Me cogió por la cintura y tiró de mi hacia él, mientras me apresaba entre sus brazos contra la pared. Nos miramos profundamente y sonreímos, y empezó a besarme sediento, mientras susurraba sonidos inteligibles. Mis labios eran su tentación y perfilé los suyos con la punta de mi ardiente lengua. Notaba el deseo cabalgar por los muslos y mis piernas temblaban frente a él. Sus manos recorrieron ansiosas todas mis curvas hasta que sus dedos no pudieron evitar subirme el vestido y llegar a tocarme. Yo acaricié su nuca y su torso perfecto, podía notar en la punta de mis dedos su piel caliente y sedosa. Se quitó la camiseta sin poder esperar más a que me perdiera en sus pectorales; y sin prisas se agachó frente a mis caderas deshaciéndose de mi ropa interior sin que me diera ni siquiera cuenta; luego negando con la cabeza elevó mi pierna y la recostó sobre sus hombros: nos deshicimos cuando se apoderó de mi húmedo sexo y noté su lengua cálida recorrer mis labios a la vez que sus manos me agarraban con vehemencia. De pronto, se abalanzó frente mí, inmovilizándome una vez más entre su pierna y la pared; y sin dejar de sonreírme me quitó el vestido. Salté sobre él y mis piernas envolvieron sus caderas, mientras me dejaba revolver el cabello con sus manos anchas y fuertes. Después, perdimos el control entre caricias y gemidos de excitación. La emoción nos desbordaba como si estuviéramos abriendo un regalo que supiéramos que nos iba a encantar.
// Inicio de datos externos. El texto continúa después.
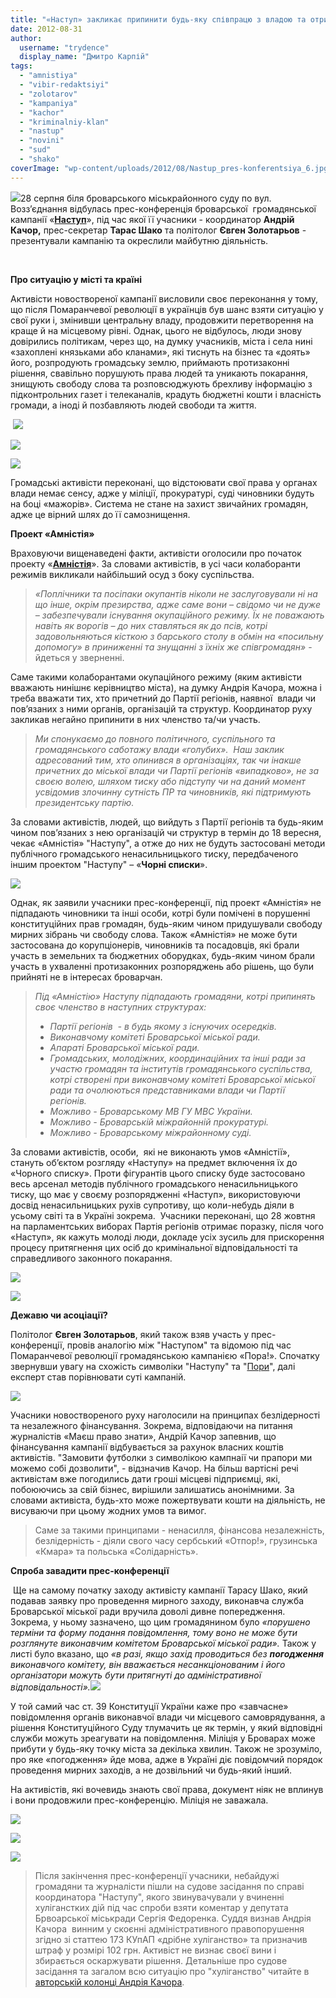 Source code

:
 ```yaml
---
title: "«Наступ» закликає припинити будь-яку співпрацю з владою та отримати громадську «Амністію»"
date: 2012-08-31
author: 
  username: "trydence"
  display_name: "Дмитро Карпій"
tags: 
  - "amnistiya"
  - "vibir-redaktsiyi"
  - "zolotarov"
  - "kampaniya"
  - "kachor"
  - "kriminalniy-klan"
  - "nastup"
  - "novini"
  - "sud"
  - "shako"
coverImage: "wp-content/uploads/2012/08/Nastup_pres-konferentsiya_6.jpg"
---
```


[![](https://mpz.brovary.org/wp-content/uploads/2012/08/Nastup_pres-konferentsiya_6.jpg)](https://mpz.brovary.org/wp-content/uploads/2012/08/Nastup_pres-konferentsiya_6.jpg)28 серпня біля броварського міськрайонного суду по вул. Возз’єднання відбулась прес-конференція броварської  громадянської кампанії «**[Наступ](http://www.nastup.info/)**», під час якої її учасники - координатор **Андрій Качор,** прес-секретар **Тарас Шако** та політолог **Євген Золотарьов** - презентували кампанію та окреслили майбутню діяльність.

 

**Про ситуацію у місті та країні**

Активісти новоствореної кампанії висловили своє переконання у тому, що після Помаранчевої революції в українців був шанс взяти ситуацію у свої руки і, змінивши центральну владу, продовжити перетворення на краще й на місцевому рівні. Однак, цього не відбулось, люди знову довірились політикам, через що, на думку учасників, міста і села нині «захоплені князьками або кланами», які тиснуть на бізнес та «доять» його, розпродують громадську землю, приймають протизаконні рішення, свавільно порушують права людей та уникають покарання, знищують свободу слова та розповсюджують брехливу інформацію з підконтрольних газет і телеканалів, крадуть бюджетні кошти і власність громади, а іноді й позбавляють людей свободи та життя.

 [![](https://mpz.brovary.org/wp-content/uploads/2012/08/Nastup_pres-konferentsiya_1.jpg)](https://mpz.brovary.org/wp-content/uploads/2012/08/Nastup_pres-konferentsiya_1.jpg)

[![](https://mpz.brovary.org/wp-content/uploads/2012/08/Nastup_pres-konferentsiya_2.jpg)](https://mpz.brovary.org/wp-content/uploads/2012/08/Nastup_pres-konferentsiya_2.jpg)

[![](https://mpz.brovary.org/wp-content/uploads/2012/08/Nastup_pres-konferentsiya_3.jpg)](https://mpz.brovary.org/wp-content/uploads/2012/08/Nastup_pres-konferentsiya_3.jpg)

Громадські активісти переконані, що відстоювати свої права у органах влади немає сенсу, адже у міліції, прокуратурі, суді чиновники будуть на боці «мажорів». Система не стане на захист звичайних громадян, адже це вірний шлях до її самознищення.

**Проект «Амністія»**

Враховуючи вищенаведені факти, активісти оголосили про початок проекту «**[Амністія](http://www.nastup.info/?p=92)**». За словами активістів, в усі часи колаборанти режимів викликали найбільший осуд з боку суспільства.

> _«Поплічники та посіпаки окупантів ніколи не заслуговували ні на що інше, окрім презирства, адже саме вони – свідомо чи не дуже – забезпечували існування окупаційного режиму. Їх не поважають навіть як ворогів – до них ставляться як до псів, котрі задовольняються кісткою з барського столу в обмін на «посильну допомогу» в приниженні та знущанні з їхніх же співгромадян»_ - йдеться у зверненні.

Саме такими колаборантами окупаційного режиму (яким активісти вважають нинішнє керівництво міста), на думку Андрія Качора, можна і треба вважати тих, хто причетний до Партії регіонів, наявної  влади чи пов’язаних з ними органів, організацій та структур. Координатор руху закликав негайно припинити в них членство та/чи участь.

> _Ми спонукаємо до повного політичного, суспільного та громадянського саботажу влади «голубих».  Наш заклик адресований тим, хто опинився в організаціях, так чи інакше причетних до міської влади чи Партії регіонів «випадково», не за своєю волею, шляхом тиску або підступу чи на даний момент усвідомив злочинну сутність ПР та чиновників, які підтримують президентську партію._

За словами активістів, людей, що вийдуть з Партії регіонів та будь-яким чином пов’язаних з нею організацій чи структур в термін до 18 вересня, чекає «Амністія» "Наступу", а отже до них не будуть застосовані методи публічного громадського ненасильницького тиску, передбаченого іншим проектом "Наступу" – «**Чорні списки**».

[![](https://mpz.brovary.org/wp-content/uploads/2012/08/Nastup_pres-konferentsiya_5.jpg)](https://mpz.brovary.org/wp-content/uploads/2012/08/Nastup_pres-konferentsiya_5.jpg)

Однак, як заявили учасники прес-конференції, під проект «Амністія» не підпадають чиновники та інші особи, котрі були помічені в порушенні конституційних прав громадян, будь-яким чином придушували свободу мирних зібрань чи свободу слова. Також «Амністія» не може бути застосована до корупціонерів, чиновників та посадовців, які брали участь в земельних та бюджетних оборудках, будь-яким чином брали участь в ухваленні протизаконних розпоряджень або рішень, що були прийняті не в інтересах броварчан.

> _Під «Амністію» Наступу підпадають громадяни, котрі припинять своє членство в наступних структурах:_
> 
> - _Партії регіонів  - в будь якому з існуючих осередків._
> - _Виконавчому комітеті Броварської міської ради._
> - _Апараті Броварської міської ради._
> - _Громадських, молодіжних, координаційних та інші ради за участю громадян та інститутів громадянського суспільства, котрі створені при виконавчому комітеті Броварської міської ради та очолюються представниками влади чи Партії регіонів._ 
> - _Можливо - Броварському МВ ГУ МВС України._
> - _Можливо - Броварській міжрайонній прокуратурі._
> - _Можливо - Броварському міжрайонному суді._

За словами активістів, особи,  які не виконають умов «Амністії», стануть об’єктом розгляду «Наступу» на предмет включення їх до «Чорного списку». Проти фігурантів цього списку буде застосовано весь арсенал методів публічного громадського ненасильницького тиску, що має у своєму розпорядженні «Наступ», використовуючи досвід ненасильницьких рухів супротиву, що коли-небудь діяли в усьому світі та в Україні зокрема.  Учасники переконані, що 28 жовтня на парламентських виборах Партія регіонів отримає поразку, після чого «Наступ», як кажуть молоді люди, докладе усіх зусиль для прискорення процесу притягнення цих осіб до кримінальної відповідальності та справедливого законного покарання.

[![](https://mpz.brovary.org/wp-content/uploads/2012/08/Nastup_pres-konferentsiya_7.jpg)](https://mpz.brovary.org/wp-content/uploads/2012/08/Nastup_pres-konferentsiya_7.jpg)

[![](https://mpz.brovary.org/wp-content/uploads/2012/08/Nastup_pres-konferentsiya_8.jpg)](https://mpz.brovary.org/wp-content/uploads/2012/08/Nastup_pres-konferentsiya_8.jpg)

**Дежавю чи асоціації?**

Політолог **Євген Золотарьов**, який також взяв участь у прес-конференції, провів аналогію між "Наступом" та відомою під час Помаранчевої революції громадянською кампанією «Пора!». Спочатку звернувши увагу на схожість символіки "Наступу" та "[Пори](http://uk.wikipedia.org/wiki/%D0%9F%D0%BE%D1%80%D0%B0)", далі експерт став порівнювати суті кампаній.

[![](https://mpz.brovary.org/wp-content/uploads/2012/08/Nastup_pres-konferentsiya_4.jpg)](https://mpz.brovary.org/wp-content/uploads/2012/08/Nastup_pres-konferentsiya_4.jpg)

Учасники новоствореного руху наголосили на принципах безлідерності та незалежного фінансування. Зокрема, відповідаючи на питання журналістів «Маєш право знати», Андрій Качор запевнив, що фінансування кампанії відбувається за рахунок власних коштів активістів. "Замовити футболки з символікою кампнаії чи прапори ми можемо собі дозволити", - відзначив Качор. На більш вартісні речі активістам вже погодились дати гроші місцеві підприємці, які, побоюючись за свій бізнес, вирішили залишатись анонімними. За словами активіста, будь-хто може пожертвувати кошти на діяльність, не висуваючи при цьому жодних умов та вимог.

> Саме за такими принципами - ненасилля, фінансова незалежність, безлідерність - діяли свого часу сербський «Отпор!», грузинська «Кмара» та польська «Солідарність».

**Спроба завадити прес-конференції**

 Ще на самому початку заходу активісту кампанії Тарасу Шако, який подавав заявку про проведення мирного заходу, виконавча служба Броварської міської ради вручила доволі дивне попередження. Зокрема, у ньому зазначено, що цим громадянином було _«порушено терміни та форму подання повідомлення, тому воно не може бути розглянуте виконавчим комітетом Броварської міської ради»._ Також у листі було вказано, що _«в разі, якщо захід проводиться без **погодження** виконавчого комітету, він вважається несанкціонованим і його організатори можуть бути притягнуті до адміністративної відповідальності».[![](https://mpz.brovary.org/wp-content/uploads/2012/08/DSC00360_obriz_pidkr.jpg)](https://mpz.brovary.org/wp-content/uploads/2012/08/DSC00360_obriz_pidkr.jpg)_

У той самий час ст. 39 Конституції України каже про «завчасне» повідомлення органів виконавчої влади чи місцевого самоврядування, а рішення Конституційного Суду тлумачить це як термін, у який відповідні служби можуть зреагувати на повідомлення. Міліція у Броварах може прибути у будь-яку точку міста за декілька хвилин. Також не зрозуміло, про яке «погодження» йде мова, адже в Україні діє повідомчий порядок проведення мирних заходів, а не дозвільний чи будь-який інший.

На активістів, які вочевидь знають свої права, документ ніяк не вплинув і вони продовжили прес-конференцію. Міліція не заважала.

[![](https://mpz.brovary.org/wp-content/uploads/2012/08/Nastup_pres-konferentsiya_9.jpg)](https://mpz.brovary.org/wp-content/uploads/2012/08/Nastup_pres-konferentsiya_9.jpg)

[![](https://mpz.brovary.org/wp-content/uploads/2012/08/Nastup_pres-konferentsiya_10.jpg)](https://mpz.brovary.org/wp-content/uploads/2012/08/Nastup_pres-konferentsiya_10.jpg)

[![](https://mpz.brovary.org/wp-content/uploads/2012/08/Nastup_pres-konferentsiya_11.jpg)](https://mpz.brovary.org/wp-content/uploads/2012/08/Nastup_pres-konferentsiya_11.jpg)

> Після закінчення прес-конференції учасники, небайдужі громадяни та журналісти пішли на судове засідання по справі координатора "Наступу", якого звинувачували у вчиненні хуліганстких дій під час спроби взяти коментар у депутата Брвоарської міськради Сергія Федоренка. Суддя визнав Андрія Качора  винним у скоєнні адміністративного правопорушення згідно зі статтею 173 КУпАП «дрібне хуліганство» та призначив штраф у розмірі 102 грн. Активіст не визнає своєї вини і збирається оскаржувати рішення. Детальніше про судове засідання та загалом всю ситуацію про "хуліганство" читайте в [авторській колонці Андрія Качора](https://mpz.brovary.org/koordinatora-nastupu-viznali-vinnim-u-huliganstvi-za-komentar-telekanalu-tvi-pro-masazhista-azarova-foto-video/).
Encantados nos tocamos con provocación y noté como sus ojos se aguaban cuando sin poder resistirlo más me penetró. Y jadeamos muy fuerte. Se puso tras de mí el que más deseaba; su abrazo único, persistente y pesado de su sexo haciéndose paso dentro de mí. Y a cada avance, más ardientes estábamos, más descontrolados nuestros cuerpos; más perversas nuestras mentes. Y así, notarnos uno dentro del otro se convirtió en nuestro único juego al que regresar. Me agarró del cabello y nos corrimos como nunca antes.
M me miró con ternura por primera vez; y entonces supe que en realidad el mejor jugador había perdido.